Content starts
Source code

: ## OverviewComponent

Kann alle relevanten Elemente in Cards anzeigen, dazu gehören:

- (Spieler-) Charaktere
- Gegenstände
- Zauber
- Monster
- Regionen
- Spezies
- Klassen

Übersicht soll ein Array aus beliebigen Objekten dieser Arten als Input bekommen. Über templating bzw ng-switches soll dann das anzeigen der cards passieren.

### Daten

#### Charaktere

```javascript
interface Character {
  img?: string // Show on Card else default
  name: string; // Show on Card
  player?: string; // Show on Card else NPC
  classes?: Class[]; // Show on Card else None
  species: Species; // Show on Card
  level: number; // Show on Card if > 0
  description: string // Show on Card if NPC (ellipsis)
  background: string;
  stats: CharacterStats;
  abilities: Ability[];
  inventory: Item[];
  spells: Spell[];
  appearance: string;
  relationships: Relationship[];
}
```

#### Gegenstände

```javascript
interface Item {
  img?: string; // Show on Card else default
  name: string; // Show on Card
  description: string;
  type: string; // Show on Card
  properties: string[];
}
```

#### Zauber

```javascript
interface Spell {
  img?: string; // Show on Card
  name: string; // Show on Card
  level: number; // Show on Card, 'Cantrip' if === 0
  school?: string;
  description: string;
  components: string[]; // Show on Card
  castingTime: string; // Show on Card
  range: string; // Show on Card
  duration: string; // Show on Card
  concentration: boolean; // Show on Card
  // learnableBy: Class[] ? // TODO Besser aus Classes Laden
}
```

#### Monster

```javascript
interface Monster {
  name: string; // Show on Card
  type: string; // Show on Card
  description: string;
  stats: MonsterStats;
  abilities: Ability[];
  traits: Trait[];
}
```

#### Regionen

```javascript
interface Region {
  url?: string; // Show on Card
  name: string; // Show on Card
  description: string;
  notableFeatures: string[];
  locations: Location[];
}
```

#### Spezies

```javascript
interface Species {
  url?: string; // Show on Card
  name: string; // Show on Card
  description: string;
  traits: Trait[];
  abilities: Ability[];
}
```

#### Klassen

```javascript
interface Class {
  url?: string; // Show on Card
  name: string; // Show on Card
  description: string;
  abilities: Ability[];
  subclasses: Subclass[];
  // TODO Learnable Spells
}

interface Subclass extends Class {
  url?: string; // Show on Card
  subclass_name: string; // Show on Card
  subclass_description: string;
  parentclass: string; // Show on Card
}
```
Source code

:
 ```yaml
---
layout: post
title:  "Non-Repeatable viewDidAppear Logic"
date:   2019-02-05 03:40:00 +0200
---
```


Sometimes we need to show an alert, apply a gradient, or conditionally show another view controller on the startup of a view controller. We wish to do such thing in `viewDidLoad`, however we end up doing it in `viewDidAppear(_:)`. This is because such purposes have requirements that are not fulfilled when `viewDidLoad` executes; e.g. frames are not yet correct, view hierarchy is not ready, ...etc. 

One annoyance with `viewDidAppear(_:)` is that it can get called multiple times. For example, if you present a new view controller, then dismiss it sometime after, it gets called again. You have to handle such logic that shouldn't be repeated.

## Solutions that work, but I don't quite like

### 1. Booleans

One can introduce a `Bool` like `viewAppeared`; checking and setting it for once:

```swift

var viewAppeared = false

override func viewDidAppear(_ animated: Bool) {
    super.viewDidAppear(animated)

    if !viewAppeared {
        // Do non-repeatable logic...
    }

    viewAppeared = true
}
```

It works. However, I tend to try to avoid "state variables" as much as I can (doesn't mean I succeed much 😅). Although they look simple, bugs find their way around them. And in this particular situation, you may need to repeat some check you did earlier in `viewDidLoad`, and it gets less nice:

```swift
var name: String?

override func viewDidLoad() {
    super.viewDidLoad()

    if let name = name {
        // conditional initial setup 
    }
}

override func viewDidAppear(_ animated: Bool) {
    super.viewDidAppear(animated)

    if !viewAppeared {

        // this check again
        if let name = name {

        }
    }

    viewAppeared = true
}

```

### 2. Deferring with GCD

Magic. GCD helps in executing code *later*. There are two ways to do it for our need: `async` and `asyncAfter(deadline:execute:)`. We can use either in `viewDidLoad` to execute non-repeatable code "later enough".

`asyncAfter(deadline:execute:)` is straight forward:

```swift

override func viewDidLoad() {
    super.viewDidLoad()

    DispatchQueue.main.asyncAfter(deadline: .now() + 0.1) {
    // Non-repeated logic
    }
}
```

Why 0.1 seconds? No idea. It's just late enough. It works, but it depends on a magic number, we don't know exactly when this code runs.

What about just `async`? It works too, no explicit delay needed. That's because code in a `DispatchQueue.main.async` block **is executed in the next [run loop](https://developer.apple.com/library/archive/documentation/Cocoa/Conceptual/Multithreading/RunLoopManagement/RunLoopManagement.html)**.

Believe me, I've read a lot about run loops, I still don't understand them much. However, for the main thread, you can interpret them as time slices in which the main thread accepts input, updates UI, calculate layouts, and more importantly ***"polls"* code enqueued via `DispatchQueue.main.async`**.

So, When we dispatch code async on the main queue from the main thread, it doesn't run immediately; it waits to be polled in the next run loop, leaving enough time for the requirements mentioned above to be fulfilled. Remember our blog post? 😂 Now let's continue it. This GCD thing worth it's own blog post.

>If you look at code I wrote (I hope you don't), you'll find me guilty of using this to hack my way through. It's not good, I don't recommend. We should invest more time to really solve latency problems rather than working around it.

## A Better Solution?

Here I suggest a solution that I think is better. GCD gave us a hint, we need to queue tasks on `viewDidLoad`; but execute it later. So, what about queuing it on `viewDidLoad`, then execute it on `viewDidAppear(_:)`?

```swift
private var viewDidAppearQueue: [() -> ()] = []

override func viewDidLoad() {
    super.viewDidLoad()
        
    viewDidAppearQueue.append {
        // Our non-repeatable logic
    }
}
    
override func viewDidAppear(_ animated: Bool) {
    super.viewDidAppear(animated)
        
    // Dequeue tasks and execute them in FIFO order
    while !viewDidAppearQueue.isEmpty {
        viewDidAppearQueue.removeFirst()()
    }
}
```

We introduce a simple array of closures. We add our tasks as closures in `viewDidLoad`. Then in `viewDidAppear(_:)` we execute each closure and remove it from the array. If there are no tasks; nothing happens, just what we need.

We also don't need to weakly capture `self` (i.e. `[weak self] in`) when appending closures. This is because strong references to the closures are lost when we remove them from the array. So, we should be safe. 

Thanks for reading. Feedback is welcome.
Content ends
◆ **YOUR INSTRUCTIONS**
Tell how many lines of the data above contain the word "repeated", giving the number by itself.

◆ **RESULT OF THIS TASK**
2